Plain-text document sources

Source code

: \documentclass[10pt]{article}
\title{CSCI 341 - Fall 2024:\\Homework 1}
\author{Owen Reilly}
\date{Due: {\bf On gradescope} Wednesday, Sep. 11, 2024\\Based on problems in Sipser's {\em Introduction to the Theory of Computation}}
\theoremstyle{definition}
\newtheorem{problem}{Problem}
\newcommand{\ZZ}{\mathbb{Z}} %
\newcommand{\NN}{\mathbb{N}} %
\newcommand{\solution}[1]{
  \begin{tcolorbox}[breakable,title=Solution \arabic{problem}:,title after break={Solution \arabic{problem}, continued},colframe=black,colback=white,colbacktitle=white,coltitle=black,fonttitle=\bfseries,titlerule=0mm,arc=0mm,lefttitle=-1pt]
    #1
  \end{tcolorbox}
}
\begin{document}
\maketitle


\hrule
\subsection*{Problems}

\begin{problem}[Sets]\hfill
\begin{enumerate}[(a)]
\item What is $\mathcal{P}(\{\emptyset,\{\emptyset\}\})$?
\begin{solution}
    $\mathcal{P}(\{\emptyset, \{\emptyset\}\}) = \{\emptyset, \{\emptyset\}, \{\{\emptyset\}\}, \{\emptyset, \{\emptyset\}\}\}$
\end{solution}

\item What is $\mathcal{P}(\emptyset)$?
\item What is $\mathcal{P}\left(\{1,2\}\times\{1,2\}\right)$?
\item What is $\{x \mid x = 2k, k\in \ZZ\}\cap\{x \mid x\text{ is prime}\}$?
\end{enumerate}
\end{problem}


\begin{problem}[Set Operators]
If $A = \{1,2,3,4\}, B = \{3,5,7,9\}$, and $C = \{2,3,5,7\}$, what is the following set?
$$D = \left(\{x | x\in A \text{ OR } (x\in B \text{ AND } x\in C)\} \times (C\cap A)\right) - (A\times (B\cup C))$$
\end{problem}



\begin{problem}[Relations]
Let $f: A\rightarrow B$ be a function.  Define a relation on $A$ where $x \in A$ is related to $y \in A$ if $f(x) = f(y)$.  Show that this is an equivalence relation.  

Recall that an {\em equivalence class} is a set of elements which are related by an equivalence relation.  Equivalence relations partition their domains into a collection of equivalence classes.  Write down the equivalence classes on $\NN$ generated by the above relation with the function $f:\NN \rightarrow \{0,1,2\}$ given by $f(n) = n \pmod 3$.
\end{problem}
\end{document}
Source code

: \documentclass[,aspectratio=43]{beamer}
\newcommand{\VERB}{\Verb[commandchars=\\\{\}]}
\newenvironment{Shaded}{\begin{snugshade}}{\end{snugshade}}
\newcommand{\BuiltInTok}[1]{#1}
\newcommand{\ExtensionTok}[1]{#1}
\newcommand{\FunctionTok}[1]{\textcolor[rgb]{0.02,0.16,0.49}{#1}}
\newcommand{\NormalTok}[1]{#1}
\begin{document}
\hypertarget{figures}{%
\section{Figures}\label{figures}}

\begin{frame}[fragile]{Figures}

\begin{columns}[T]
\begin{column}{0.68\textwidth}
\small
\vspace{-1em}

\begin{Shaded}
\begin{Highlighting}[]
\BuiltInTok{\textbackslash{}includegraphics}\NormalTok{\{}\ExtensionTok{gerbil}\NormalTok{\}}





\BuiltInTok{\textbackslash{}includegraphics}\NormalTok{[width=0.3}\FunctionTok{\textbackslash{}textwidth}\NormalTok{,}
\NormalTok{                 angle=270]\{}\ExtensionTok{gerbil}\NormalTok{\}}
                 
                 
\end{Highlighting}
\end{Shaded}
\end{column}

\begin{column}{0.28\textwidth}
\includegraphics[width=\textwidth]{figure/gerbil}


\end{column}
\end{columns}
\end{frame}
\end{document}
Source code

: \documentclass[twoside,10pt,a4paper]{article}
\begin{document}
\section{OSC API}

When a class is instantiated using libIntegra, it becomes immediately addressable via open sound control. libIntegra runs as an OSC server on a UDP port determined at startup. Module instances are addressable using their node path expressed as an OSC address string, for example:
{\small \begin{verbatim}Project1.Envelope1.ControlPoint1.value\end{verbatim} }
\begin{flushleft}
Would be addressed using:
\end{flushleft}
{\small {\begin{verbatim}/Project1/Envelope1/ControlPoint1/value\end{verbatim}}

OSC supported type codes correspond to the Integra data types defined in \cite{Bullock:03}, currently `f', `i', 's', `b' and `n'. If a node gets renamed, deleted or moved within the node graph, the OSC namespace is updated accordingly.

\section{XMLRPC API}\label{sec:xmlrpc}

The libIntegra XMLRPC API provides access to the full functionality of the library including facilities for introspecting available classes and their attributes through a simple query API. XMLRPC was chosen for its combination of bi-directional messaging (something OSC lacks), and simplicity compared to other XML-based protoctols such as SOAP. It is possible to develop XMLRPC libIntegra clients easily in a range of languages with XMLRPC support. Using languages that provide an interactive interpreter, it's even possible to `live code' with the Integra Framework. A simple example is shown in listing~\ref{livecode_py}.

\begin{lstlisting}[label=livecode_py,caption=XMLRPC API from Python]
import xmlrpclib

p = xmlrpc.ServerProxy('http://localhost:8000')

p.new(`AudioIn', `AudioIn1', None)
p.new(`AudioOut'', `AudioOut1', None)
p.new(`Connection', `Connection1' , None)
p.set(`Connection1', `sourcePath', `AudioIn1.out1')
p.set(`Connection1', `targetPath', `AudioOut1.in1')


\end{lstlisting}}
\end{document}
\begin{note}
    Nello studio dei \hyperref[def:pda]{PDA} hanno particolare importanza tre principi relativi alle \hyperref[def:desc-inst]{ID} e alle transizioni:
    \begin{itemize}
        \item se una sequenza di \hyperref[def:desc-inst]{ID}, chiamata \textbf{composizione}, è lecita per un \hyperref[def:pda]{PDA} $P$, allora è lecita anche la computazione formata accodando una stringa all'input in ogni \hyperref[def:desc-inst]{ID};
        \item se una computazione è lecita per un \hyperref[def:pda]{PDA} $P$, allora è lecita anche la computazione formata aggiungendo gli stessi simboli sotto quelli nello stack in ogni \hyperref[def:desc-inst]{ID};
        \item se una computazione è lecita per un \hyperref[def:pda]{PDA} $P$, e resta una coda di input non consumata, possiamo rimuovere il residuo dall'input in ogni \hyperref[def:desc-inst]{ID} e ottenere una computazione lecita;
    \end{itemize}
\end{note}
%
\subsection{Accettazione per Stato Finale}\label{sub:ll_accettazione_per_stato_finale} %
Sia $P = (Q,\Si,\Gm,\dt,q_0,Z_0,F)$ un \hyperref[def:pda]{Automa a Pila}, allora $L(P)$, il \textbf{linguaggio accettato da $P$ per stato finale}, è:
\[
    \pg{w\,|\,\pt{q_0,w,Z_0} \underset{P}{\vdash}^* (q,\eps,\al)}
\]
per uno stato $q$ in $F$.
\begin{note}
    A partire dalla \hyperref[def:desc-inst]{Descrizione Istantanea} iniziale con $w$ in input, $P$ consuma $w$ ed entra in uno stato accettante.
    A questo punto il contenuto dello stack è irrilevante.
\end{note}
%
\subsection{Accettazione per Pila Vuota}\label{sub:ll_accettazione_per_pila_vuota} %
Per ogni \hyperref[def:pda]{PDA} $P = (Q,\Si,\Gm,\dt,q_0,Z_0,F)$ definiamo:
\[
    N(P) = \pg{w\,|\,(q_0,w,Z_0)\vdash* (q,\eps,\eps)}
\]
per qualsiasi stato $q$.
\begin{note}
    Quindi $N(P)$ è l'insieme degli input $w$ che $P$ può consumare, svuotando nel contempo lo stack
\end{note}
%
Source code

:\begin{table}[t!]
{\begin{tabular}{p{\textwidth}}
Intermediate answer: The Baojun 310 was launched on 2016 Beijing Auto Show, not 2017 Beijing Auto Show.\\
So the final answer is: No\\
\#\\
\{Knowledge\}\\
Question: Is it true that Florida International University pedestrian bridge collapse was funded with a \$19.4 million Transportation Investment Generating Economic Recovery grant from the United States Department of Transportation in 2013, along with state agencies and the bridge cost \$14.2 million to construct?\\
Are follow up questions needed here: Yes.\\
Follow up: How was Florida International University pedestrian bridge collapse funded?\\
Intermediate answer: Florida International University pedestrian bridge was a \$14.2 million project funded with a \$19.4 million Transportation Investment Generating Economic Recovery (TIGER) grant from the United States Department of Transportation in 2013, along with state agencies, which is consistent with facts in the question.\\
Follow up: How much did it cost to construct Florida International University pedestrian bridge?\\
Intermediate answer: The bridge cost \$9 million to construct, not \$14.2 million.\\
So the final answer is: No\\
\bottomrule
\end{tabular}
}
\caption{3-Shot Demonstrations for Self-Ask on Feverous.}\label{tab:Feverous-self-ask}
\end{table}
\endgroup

* **WHAT YOU NEED TO DO**
Reproduce the records above line by line, without any change, up to and including the line that holds "Let $f: A\rightarrow".

* **OUTPUT FOR THIS EXERCISE**
Source code

: \documentclass[10pt]{article}
\title{CSCI 341 - Fall 2024:\\Homework 1}
\author{Owen Reilly}
\date{Due: {\bf On gradescope} Wednesday, Sep. 11, 2024\\Based on problems in Sipser's {\em Introduction to the Theory of Computation}}
\theoremstyle{definition}
\newtheorem{problem}{Problem}
\newcommand{\ZZ}{\mathbb{Z}} %
\newcommand{\NN}{\mathbb{N}} %
\newcommand{\solution}[1]{
  \begin{tcolorbox}[breakable,title=Solution \arabic{problem}:,title after break={Solution \arabic{problem}, continued},colframe=black,colback=white,colbacktitle=white,coltitle=black,fonttitle=\bfseries,titlerule=0mm,arc=0mm,lefttitle=-1pt]
    #1
  \end{tcolorbox}
}
\begin{document}
\maketitle


\hrule
\subsection*{Problems}

\begin{problem}[Sets]\hfill
\begin{enumerate}[(a)]
\item What is $\mathcal{P}(\{\emptyset,\{\emptyset\}\})$?
\begin{solution}
    $\mathcal{P}(\{\emptyset, \{\emptyset\}\}) = \{\emptyset, \{\emptyset\}, \{\{\emptyset\}\}, \{\emptyset, \{\emptyset\}\}\}$
\end{solution}

\item What is $\mathcal{P}(\emptyset)$?
\item What is $\mathcal{P}\left(\{1,2\}\times\{1,2\}\right)$?
\item What is $\{x \mid x = 2k, k\in \ZZ\}\cap\{x \mid x\text{ is prime}\}$?
\end{enumerate}
\end{problem}


\begin{problem}[Set Operators]
If $A = \{1,2,3,4\}, B = \{3,5,7,9\}$, and $C = \{2,3,5,7\}$, what is the following set?
$$D = \left(\{x | x\in A \text{ OR } (x\in B \text{ AND } x\in C)\} \times (C\cap A)\right) - (A\times (B\cup C))$$
\end{problem}



\begin{problem}[Relations]
Let $f: A\rightarrow B$ be a function.  Define a relation on $A$ where $x \in A$ is related to $y \in A$ if $f(x) = f(y)$.  Show that this is an equivalence relation.  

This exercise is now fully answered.